* WORK REQUIRED *
Show, from the records below, all lines that contain the word "System".

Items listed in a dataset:
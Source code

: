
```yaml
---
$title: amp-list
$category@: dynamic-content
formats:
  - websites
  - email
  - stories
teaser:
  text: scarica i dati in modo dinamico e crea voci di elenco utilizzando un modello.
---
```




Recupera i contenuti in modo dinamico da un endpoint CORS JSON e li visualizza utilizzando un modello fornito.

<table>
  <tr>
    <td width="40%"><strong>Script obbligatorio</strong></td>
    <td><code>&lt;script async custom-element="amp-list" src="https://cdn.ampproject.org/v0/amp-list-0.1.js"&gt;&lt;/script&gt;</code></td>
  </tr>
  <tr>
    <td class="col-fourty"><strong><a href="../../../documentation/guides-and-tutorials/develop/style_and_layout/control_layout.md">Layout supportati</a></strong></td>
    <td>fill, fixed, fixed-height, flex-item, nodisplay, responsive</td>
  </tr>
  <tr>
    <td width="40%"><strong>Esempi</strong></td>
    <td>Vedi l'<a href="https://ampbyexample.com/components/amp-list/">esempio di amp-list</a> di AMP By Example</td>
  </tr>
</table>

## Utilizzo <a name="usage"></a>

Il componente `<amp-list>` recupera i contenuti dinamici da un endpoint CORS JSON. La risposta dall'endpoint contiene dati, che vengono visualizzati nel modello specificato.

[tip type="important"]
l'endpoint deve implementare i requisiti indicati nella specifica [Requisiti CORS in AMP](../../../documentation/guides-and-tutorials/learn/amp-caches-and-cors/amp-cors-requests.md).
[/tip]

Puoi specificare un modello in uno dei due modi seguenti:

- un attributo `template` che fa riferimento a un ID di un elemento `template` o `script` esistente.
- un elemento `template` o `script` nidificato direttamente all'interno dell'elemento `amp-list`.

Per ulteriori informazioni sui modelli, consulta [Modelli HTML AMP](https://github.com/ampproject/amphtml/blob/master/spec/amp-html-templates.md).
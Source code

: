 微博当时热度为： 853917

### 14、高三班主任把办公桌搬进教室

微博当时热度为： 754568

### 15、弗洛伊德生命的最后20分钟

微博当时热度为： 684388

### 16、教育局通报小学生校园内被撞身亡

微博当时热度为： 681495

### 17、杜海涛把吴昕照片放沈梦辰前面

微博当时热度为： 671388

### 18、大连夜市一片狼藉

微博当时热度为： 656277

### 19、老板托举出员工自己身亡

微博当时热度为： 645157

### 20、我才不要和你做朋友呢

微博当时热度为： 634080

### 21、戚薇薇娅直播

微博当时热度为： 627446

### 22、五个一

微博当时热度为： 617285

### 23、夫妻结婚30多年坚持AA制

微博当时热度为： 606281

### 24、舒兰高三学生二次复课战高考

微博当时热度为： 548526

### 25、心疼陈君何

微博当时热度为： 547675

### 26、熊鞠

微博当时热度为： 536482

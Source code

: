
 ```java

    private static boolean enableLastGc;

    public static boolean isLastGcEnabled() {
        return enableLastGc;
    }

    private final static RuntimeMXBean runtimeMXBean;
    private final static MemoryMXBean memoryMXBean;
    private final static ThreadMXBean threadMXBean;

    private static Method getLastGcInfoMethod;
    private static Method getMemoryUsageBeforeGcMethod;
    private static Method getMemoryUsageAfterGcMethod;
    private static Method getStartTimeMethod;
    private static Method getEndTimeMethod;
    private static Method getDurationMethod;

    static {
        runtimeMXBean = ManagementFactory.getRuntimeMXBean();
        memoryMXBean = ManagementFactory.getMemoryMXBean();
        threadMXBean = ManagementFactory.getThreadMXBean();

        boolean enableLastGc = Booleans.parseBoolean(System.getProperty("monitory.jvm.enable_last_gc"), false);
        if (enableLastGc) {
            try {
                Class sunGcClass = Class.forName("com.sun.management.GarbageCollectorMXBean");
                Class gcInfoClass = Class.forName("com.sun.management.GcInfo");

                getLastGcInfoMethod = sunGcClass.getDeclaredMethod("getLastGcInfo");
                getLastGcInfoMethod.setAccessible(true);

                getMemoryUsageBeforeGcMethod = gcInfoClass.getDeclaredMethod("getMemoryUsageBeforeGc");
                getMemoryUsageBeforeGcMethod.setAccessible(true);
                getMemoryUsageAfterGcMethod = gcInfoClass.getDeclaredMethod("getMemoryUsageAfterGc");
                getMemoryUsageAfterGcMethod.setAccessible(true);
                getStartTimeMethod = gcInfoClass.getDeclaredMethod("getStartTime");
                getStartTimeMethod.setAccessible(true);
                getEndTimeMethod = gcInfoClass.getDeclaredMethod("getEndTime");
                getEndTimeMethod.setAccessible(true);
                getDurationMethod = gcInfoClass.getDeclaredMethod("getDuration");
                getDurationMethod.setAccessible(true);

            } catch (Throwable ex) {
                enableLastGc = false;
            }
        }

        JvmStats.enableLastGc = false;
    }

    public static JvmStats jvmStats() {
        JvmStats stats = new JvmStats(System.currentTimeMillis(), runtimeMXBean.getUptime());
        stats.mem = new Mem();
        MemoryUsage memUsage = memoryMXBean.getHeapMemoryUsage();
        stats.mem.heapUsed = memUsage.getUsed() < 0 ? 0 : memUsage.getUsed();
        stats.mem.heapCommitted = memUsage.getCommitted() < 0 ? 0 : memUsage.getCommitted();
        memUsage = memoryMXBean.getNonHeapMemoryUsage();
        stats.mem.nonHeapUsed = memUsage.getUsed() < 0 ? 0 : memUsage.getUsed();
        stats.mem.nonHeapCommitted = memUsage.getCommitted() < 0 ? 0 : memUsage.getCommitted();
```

* EXERCISE OUTPUT *
        boolean enableLastGc = Booleans.parseBoolean(System.getProperty("monitory.jvm.enable_last_gc"), false);
        JvmStats stats = new JvmStats(System.currentTimeMillis(), runtimeMXBean.getUptime());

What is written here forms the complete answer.